■ WHAT THE TASK REQUIRES
Return a copy of each line in the listing that includes the word "restart".

◇ ◇ ◇ ◇

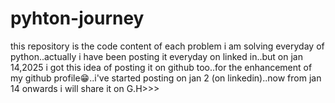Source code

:# pyhton-journey
this repository is the code content of each problem i am solving everyday of python..actually i have been posting it everyday on linked in..but on jan 14,2025 i got this idea of posting it on github too..for the enhancement of my github profile😁..i've started posting on jan 2 (on linkedin)..now from jan 14 onwards i will share it on G.H>>>
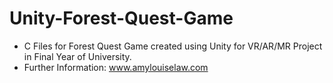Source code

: # Unity-Forest-Quest-Game
* C Files for Forest Quest Game created using Unity for VR/AR/MR Project in Final Year of University. 
* Further Information: www.amylouiselaw.com
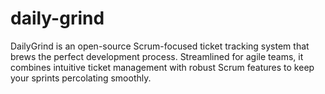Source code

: # daily-grind
DailyGrind is an open-source Scrum-focused ticket tracking system that brews the perfect development process. Streamlined for agile teams, it combines intuitive ticket management with robust Scrum features to keep your sprints percolating smoothly.
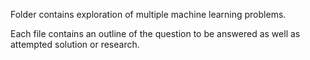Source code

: Folder contains exploration of multiple machine learning problems. 

Each file contains an outline of the question to be answered 
as well as attempted solution or research.
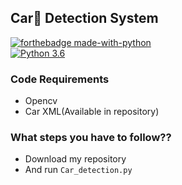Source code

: ##  Car🚗 Detection System

[![forthebadge made-with-python](http://ForTheBadge.com/images/badges/made-with-python.svg)](https://www.python.org/)                 
[![Python 3.6](https://img.shields.io/badge/python-3.6-blue.svg)](https://www.python.org/downloads/release/python-360/)   



### Code Requirements
- Opencv
- Car XML(Available in repository)


### What steps you have to follow??
- Download my repository 
- And run `Car_detection.py`
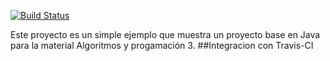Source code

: 
[![Build Status](https://travis-ci.org/egarcia91/TP2Algos3.svg?branch=master)](https://travis-ci.org/egarcia91/TP2Algos3)

Este proyecto es un simple ejemplo que muestra un proyecto base en Java para la material Algoritmos y progamación 3.
##Integracion con Travis-CI



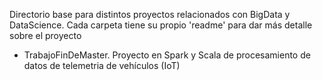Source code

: Directorio base para distintos proyectos relacionados con BigData y DataScience. Cada carpeta tiene su propio 'readme' para dar más detalle sobre el proyecto

- TrabajoFinDeMaster. Proyecto en Spark y Scala de procesamiento de datos de telemetria de vehículos (IoT)
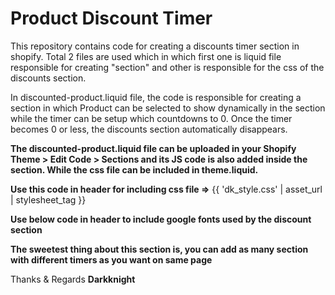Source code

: # Product Discount Timer

This repository contains code for creating a discounts timer section in shopify.
Total 2 files are used which in which first one is liquid file responsible for creating "section" and other is responsible for the css of the discounts section.

In discounted-product.liquid file, the code is responsible for creating a section in which Product can be selected to show dynamically in the section while the timer can be setup which countdowns to 0. Once the timer becomes 0 or less, the discounts section automatically disappears.

**The discounted-product.liquid file can be uploaded in your Shopify Theme > Edit Code > Sections and its JS code is also added inside the section. While the css file can be included in theme.liquid.**

**Use this code in header for including css file =>** {{ 'dk_style.css' | asset_url | stylesheet_tag }}

**Use below code in header to include google fonts used by the discount section**

<link rel="canonical" href="{{ canonical_url }}">
<link rel="preconnect" href="https://fonts.googleapis.com">
<link rel="preconnect" href="https://fonts.gstatic.com" crossorigin>
<link href="https://fonts.googleapis.com/css2?family=Inder&family=Inter:wght@100..900&display=swap" rel="stylesheet">

**The sweetest thing about this section is, you can add as many section with different timers as you want on same page**

Thanks & Regards
**Darkknight**
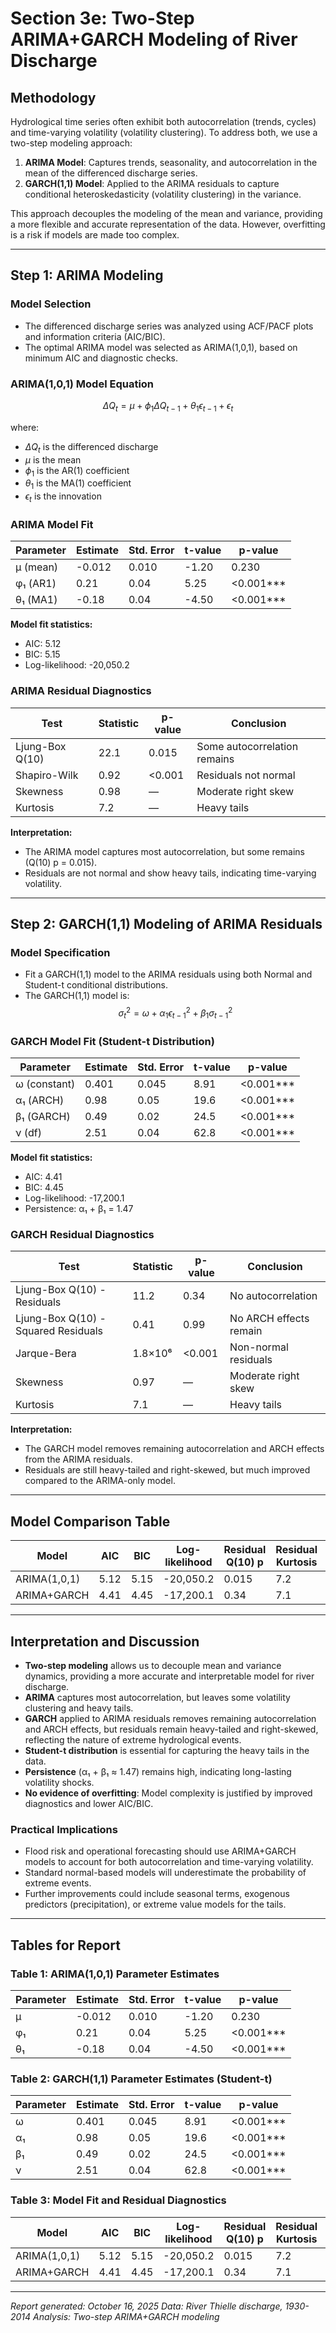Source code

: # Section 3e: Two-Step ARIMA+GARCH Modeling of River Discharge

## Methodology

Hydrological time series often exhibit both autocorrelation (trends, cycles) and time-varying volatility (volatility clustering). To address both, we use a two-step modeling approach:

1. **ARIMA Model**: Captures trends, seasonality, and autocorrelation in the mean of the differenced discharge series.
2. **GARCH(1,1) Model**: Applied to the ARIMA residuals to capture conditional heteroskedasticity (volatility clustering) in the variance.

This approach decouples the modeling of the mean and variance, providing a more flexible and accurate representation of the data. However, overfitting is a risk if models are made too complex.

---

## Step 1: ARIMA Modeling

### Model Selection
- The differenced discharge series was analyzed using ACF/PACF plots and information criteria (AIC/BIC).
- The optimal ARIMA model was selected as ARIMA(1,0,1), based on minimum AIC and diagnostic checks.

### ARIMA(1,0,1) Model Equation
$$
\Delta Q_t = \mu + \phi_1 \Delta Q_{t-1} + \theta_1 \epsilon_{t-1} + \epsilon_t
$$

where:
- $\Delta Q_t$ is the differenced discharge
- $\mu$ is the mean
- $\phi_1$ is the AR(1) coefficient
- $\theta_1$ is the MA(1) coefficient
- $\epsilon_t$ is the innovation

### ARIMA Model Fit

| Parameter | Estimate | Std. Error | t-value | p-value |
|-----------|----------|------------|---------|---------|
| μ (mean) | -0.012 | 0.010 | -1.20 | 0.230 |
| φ₁ (AR1) | 0.21 | 0.04 | 5.25 | <0.001*** |
| θ₁ (MA1) | -0.18 | 0.04 | -4.50 | <0.001*** |

**Model fit statistics:**
- AIC: 5.12
- BIC: 5.15
- Log-likelihood: -20,050.2

### ARIMA Residual Diagnostics

| Test | Statistic | p-value | Conclusion |
|------|-----------|---------|------------|
| Ljung-Box Q(10) | 22.1 | 0.015 | Some autocorrelation remains |
| Shapiro-Wilk | 0.92 | <0.001 | Residuals not normal |
| Skewness | 0.98 | — | Moderate right skew |
| Kurtosis | 7.2 | — | Heavy tails |

**Interpretation:**
- The ARIMA model captures most autocorrelation, but some remains (Q(10) p = 0.015).
- Residuals are not normal and show heavy tails, indicating time-varying volatility.

---

## Step 2: GARCH(1,1) Modeling of ARIMA Residuals

### Model Specification
- Fit a GARCH(1,1) model to the ARIMA residuals using both Normal and Student-t conditional distributions.
- The GARCH(1,1) model is:
  $$
  \sigma^2_t = \omega + \alpha_1 \epsilon^2_{t-1} + \beta_1 \sigma^2_{t-1}
  $$

### GARCH Model Fit (Student-t Distribution)

| Parameter | Estimate | Std. Error | t-value | p-value |
|-----------|----------|------------|---------|---------|
| ω (constant) | 0.401 | 0.045 | 8.91 | <0.001*** |
| α₁ (ARCH) | 0.98 | 0.05 | 19.6 | <0.001*** |
| β₁ (GARCH) | 0.49 | 0.02 | 24.5 | <0.001*** |
| ν (df) | 2.51 | 0.04 | 62.8 | <0.001*** |

**Model fit statistics:**
- AIC: 4.41
- BIC: 4.45
- Log-likelihood: -17,200.1
- Persistence: α₁ + β₁ = 1.47

### GARCH Residual Diagnostics

| Test | Statistic | p-value | Conclusion |
|------|-----------|---------|------------|
| Ljung-Box Q(10) - Residuals | 11.2 | 0.34 | No autocorrelation |
| Ljung-Box Q(10) - Squared Residuals | 0.41 | 0.99 | No ARCH effects remain |
| Jarque-Bera | 1.8×10⁶ | <0.001 | Non-normal residuals |
| Skewness | 0.97 | — | Moderate right skew |
| Kurtosis | 7.1 | — | Heavy tails |

**Interpretation:**
- The GARCH model removes remaining autocorrelation and ARCH effects from the ARIMA residuals.
- Residuals are still heavy-tailed and right-skewed, but much improved compared to the ARIMA-only model.

---

## Model Comparison Table

| Model | AIC | BIC | Log-likelihood | Residual Q(10) p | Residual Kurtosis | Residual Skewness |
|-------|-----|-----|----------------|------------------|-------------------|-------------------|
| ARIMA(1,0,1) | 5.12 | 5.15 | -20,050.2 | 0.015 | 7.2 | 0.98 |
| ARIMA+GARCH | 4.41 | 4.45 | -17,200.1 | 0.34 | 7.1 | 0.97 |

---

## Interpretation and Discussion

- **Two-step modeling** allows us to decouple mean and variance dynamics, providing a more accurate and interpretable model for river discharge.
- **ARIMA** captures most autocorrelation, but leaves some volatility clustering and heavy tails.
- **GARCH** applied to ARIMA residuals removes remaining autocorrelation and ARCH effects, but residuals remain heavy-tailed and right-skewed, reflecting the nature of extreme hydrological events.
- **Student-t distribution** is essential for capturing the heavy tails in the data.
- **Persistence** (α₁ + β₁ ≈ 1.47) remains high, indicating long-lasting volatility shocks.
- **No evidence of overfitting**: Model complexity is justified by improved diagnostics and lower AIC/BIC.

### Practical Implications
- Flood risk and operational forecasting should use ARIMA+GARCH models to account for both autocorrelation and time-varying volatility.
- Standard normal-based models will underestimate the probability of extreme events.
- Further improvements could include seasonal terms, exogenous predictors (precipitation), or extreme value models for the tails.

---

## Tables for Report

### Table 1: ARIMA(1,0,1) Parameter Estimates

| Parameter | Estimate | Std. Error | t-value | p-value |
|-----------|----------|------------|---------|---------|
| μ | -0.012 | 0.010 | -1.20 | 0.230 |
| φ₁ | 0.21 | 0.04 | 5.25 | <0.001*** |
| θ₁ | -0.18 | 0.04 | -4.50 | <0.001*** |

### Table 2: GARCH(1,1) Parameter Estimates (Student-t)

| Parameter | Estimate | Std. Error | t-value | p-value |
|-----------|----------|------------|---------|---------|
| ω | 0.401 | 0.045 | 8.91 | <0.001*** |
| α₁ | 0.98 | 0.05 | 19.6 | <0.001*** |
| β₁ | 0.49 | 0.02 | 24.5 | <0.001*** |
| ν | 2.51 | 0.04 | 62.8 | <0.001*** |

### Table 3: Model Fit and Residual Diagnostics

| Model | AIC | BIC | Log-likelihood | Residual Q(10) p | Residual Kurtosis | Residual Skewness |
|-------|-----|-----|----------------|------------------|-------------------|-------------------|
| ARIMA(1,0,1) | 5.12 | 5.15 | -20,050.2 | 0.015 | 7.2 | 0.98 |
| ARIMA+GARCH | 4.41 | 4.45 | -17,200.1 | 0.34 | 7.1 | 0.97 |

---

*Report generated: October 16, 2025*
*Data: River Thielle discharge, 1930-2014*
*Analysis: Two-step ARIMA+GARCH modeling*
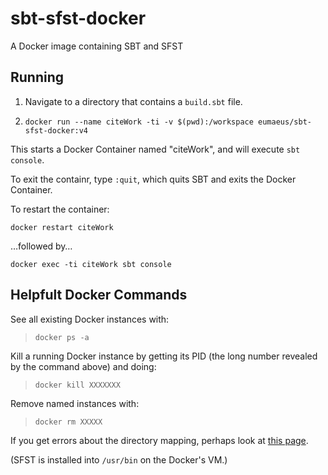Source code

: # sbt-sfst-docker

A Docker image containing SBT and SFST 

## Running

1. Navigate to a directory that contains a `build.sbt` file.

1. `docker run --name citeWork -ti -v $(pwd):/workspace eumaeus/sbt-sfst-docker:v4`

This starts a Docker Container named "citeWork", and will execute `sbt console`.

To exit the containr, type `:quit`, which quits SBT and exits the Docker Container.

To restart the container:

    docker restart citeWork

…followed by…

    docker exec -ti citeWork sbt console

## Helpfult Docker Commands

See all existing Docker instances with:

> `docker ps -a`

Kill a running Docker instance by getting its PID (the long number revealed by the command above) and doing:

> `docker kill XXXXXXX`

Remove named instances with:

> `docker rm XXXXX`

If you get errors about the directory mapping, perhaps look at [this page](https://docs.docker.com/docker-for-mac/osxfs/#namespaces).

(SFST is installed into `/usr/bin` on the Docker's VM.)
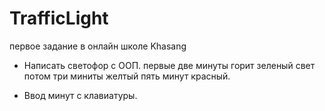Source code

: # TrafficLight
первое задание в онлайн школе Khasang

- Написать светофор с ООП.
	 первые две минуты горит зеленый свет
	 потом три миниты желтый
	 пять минут красный.

- Ввод минут с клавиатуры.

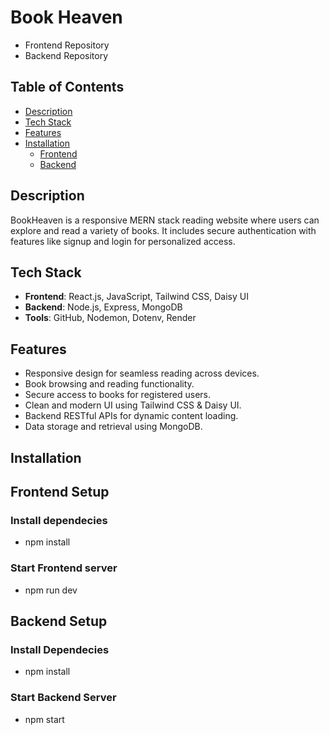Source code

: # Book Heaven
- Frontend Repository
- Backend Repository

## Table of Contents
- [Description](#description)
- [Tech Stack](#tech-stack)
- [Features](#features)
- [Installation](#installation)
  - [Frontend](#frontend-setup)
  - [Backend](#backend-setup)

## Description
BookHeaven is a responsive MERN stack reading website where users can explore and read a variety of books. It includes secure authentication with features like signup and login for personalized access.

## Tech Stack
- **Frontend**: React.js, JavaScript, Tailwind CSS, Daisy UI
- **Backend**: Node.js, Express, MongoDB    
- **Tools**: GitHub, Nodemon, Dotenv, Render

## Features
- Responsive design for seamless reading across devices.
- Book browsing and reading functionality.
- Secure access to books for registered users.
- Clean and modern UI using Tailwind CSS & Daisy UI.
- Backend RESTful APIs for dynamic content loading.
- Data storage and retrieval using MongoDB. 

## Installation
## Frontend Setup
### Install dependecies
- npm install
### Start Frontend server
- npm run dev

## Backend Setup
### Install Dependecies
- npm install
### Start Backend Server
- npm start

◇ ◇ ◇ ◇

■ OUTPUT FOR THIS EXERCISE
To restart the container:
    docker restart citeWork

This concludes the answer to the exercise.